Oil prices settled about 70¢ lower on the New York market Aug. 12 while oil prices on the London market plunged more than $1 to their lowest level since early July 2013 following a report from the International Energy Agency, which lowered its oil demand forecast.
In its monthly oil market report, IEA lowered its 2014 global oil demand growth forecast to 1 million b/d on lower-than-expected second-quarter oil deliveries worldwide and a weaker economic outlook from the International Monetary Fund (OGJ Online, Aug. 12, 2014).
IEA forecast global oil demand growth will accelerate to 1.3 million b/d in 2015.
Reuters reported Aug. 13 that the first shipment of oil since 2013 has left Libya’s Ras Lanuf terminal.
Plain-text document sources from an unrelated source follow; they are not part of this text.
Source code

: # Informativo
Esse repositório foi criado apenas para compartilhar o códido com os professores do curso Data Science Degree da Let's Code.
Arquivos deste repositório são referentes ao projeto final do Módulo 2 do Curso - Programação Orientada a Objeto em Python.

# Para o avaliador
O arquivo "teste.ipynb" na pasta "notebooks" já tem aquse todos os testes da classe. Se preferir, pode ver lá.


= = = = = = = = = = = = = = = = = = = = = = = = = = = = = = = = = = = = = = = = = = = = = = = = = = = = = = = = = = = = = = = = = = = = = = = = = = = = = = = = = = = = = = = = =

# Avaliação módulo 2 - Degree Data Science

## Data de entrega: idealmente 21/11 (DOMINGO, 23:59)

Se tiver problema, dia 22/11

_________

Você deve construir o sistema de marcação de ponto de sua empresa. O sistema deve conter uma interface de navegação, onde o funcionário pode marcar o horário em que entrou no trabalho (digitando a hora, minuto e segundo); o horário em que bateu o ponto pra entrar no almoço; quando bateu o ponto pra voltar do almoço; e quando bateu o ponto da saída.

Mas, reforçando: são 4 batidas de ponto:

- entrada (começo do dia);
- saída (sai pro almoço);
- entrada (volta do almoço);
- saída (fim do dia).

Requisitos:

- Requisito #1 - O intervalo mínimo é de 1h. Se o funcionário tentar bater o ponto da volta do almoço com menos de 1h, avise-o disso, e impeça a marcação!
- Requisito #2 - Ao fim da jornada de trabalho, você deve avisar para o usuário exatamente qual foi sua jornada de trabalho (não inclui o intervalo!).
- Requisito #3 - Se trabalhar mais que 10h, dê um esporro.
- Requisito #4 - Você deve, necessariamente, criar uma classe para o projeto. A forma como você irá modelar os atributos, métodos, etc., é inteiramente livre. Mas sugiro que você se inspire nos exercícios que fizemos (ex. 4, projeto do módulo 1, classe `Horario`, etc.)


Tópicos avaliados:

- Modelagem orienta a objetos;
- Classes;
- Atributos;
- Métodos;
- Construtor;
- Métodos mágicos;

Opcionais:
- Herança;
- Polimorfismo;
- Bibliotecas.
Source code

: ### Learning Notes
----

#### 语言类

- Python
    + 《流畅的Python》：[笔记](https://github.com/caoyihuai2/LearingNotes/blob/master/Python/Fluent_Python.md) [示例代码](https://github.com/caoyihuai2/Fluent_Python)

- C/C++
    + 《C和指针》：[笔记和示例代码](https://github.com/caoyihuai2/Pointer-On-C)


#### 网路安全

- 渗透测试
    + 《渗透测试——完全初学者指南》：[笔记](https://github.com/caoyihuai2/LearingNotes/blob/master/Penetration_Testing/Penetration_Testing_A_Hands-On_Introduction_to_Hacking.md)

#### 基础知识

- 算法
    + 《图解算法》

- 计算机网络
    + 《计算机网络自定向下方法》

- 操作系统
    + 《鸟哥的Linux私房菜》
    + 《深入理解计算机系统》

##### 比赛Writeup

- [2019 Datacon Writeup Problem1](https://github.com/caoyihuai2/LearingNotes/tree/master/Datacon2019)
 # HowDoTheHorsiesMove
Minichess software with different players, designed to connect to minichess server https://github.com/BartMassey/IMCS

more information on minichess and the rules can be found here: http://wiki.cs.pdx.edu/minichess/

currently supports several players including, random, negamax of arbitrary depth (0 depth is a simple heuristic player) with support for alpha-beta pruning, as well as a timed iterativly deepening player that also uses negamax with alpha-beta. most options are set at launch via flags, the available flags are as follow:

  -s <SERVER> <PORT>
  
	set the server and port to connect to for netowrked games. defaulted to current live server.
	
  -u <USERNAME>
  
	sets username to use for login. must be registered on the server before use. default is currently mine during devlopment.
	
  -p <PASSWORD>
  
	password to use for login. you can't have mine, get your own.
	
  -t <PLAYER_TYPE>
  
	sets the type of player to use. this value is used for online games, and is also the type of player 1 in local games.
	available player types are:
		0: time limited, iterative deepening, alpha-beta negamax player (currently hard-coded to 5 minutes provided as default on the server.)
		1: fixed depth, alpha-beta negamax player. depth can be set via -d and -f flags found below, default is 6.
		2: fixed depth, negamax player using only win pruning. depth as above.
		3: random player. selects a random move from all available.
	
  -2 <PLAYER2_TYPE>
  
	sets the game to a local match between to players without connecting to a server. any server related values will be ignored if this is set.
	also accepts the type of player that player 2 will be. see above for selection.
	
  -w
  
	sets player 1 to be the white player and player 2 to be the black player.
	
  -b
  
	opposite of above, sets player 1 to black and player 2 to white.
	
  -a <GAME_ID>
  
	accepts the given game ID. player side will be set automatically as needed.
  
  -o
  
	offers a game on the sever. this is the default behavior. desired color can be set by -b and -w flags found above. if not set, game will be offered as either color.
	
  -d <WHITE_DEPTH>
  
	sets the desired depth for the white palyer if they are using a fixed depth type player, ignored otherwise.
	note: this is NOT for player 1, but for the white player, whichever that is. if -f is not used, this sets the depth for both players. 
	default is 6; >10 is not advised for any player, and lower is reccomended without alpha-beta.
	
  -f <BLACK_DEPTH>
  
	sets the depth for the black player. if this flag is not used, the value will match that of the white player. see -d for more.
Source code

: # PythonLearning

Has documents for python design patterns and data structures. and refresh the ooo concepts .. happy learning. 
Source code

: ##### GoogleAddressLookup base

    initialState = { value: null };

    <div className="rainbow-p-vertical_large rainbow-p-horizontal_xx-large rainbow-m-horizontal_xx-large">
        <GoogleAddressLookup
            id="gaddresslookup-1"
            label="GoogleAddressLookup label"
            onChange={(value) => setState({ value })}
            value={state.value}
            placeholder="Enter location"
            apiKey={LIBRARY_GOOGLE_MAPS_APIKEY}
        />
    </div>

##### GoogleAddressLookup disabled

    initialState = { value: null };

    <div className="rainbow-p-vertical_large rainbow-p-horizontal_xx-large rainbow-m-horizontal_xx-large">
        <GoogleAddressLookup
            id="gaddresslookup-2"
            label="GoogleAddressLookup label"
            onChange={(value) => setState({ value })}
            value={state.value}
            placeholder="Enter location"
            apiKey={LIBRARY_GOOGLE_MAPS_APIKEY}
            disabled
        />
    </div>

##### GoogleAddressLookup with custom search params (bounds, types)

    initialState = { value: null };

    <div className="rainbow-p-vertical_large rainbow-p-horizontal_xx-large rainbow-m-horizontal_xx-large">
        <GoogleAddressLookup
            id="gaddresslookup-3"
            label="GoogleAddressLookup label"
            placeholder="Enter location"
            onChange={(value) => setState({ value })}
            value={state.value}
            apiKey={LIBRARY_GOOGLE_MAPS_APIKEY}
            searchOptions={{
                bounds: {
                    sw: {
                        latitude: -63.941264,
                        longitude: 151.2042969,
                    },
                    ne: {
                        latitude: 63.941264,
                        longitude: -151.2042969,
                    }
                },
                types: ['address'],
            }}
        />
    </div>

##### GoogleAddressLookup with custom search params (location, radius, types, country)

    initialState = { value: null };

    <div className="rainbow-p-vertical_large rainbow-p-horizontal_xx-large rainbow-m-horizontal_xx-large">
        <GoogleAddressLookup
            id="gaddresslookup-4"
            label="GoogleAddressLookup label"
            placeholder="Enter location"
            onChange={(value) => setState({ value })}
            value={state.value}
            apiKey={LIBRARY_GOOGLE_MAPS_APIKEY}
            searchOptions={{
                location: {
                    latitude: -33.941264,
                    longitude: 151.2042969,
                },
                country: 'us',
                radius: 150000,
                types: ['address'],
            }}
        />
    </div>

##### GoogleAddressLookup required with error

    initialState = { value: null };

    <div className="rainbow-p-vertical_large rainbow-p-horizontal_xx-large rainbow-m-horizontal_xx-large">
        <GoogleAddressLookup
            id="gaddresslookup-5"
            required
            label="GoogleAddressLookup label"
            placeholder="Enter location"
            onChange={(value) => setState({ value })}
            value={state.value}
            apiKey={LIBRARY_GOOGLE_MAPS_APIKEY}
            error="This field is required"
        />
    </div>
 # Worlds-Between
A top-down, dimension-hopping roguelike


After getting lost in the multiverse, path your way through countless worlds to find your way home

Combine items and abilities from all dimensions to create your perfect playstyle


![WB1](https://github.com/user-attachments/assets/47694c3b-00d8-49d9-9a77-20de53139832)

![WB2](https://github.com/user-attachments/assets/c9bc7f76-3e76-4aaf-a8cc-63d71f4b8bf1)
Analysts say a resumption of Libyan exports could increase global crude oil supplies.
Libya’s government and rebel forces agreed to reopen ports and oil fields that had been closed for almost a year (OGJ Online, July 8, 2014).
On Aug. 13, the US Energy Information Administration released its weekly petroleum inventory report for the week ended Aug. 8, saying US commercial crude oil inventories, excluding those in the Strategic Petroleum Reserve, increased by 1.4 million bbl from the previous week.
At 367 million bbl, US crude oil inventories are above the upper limit of the average range for this time of year, EIA said.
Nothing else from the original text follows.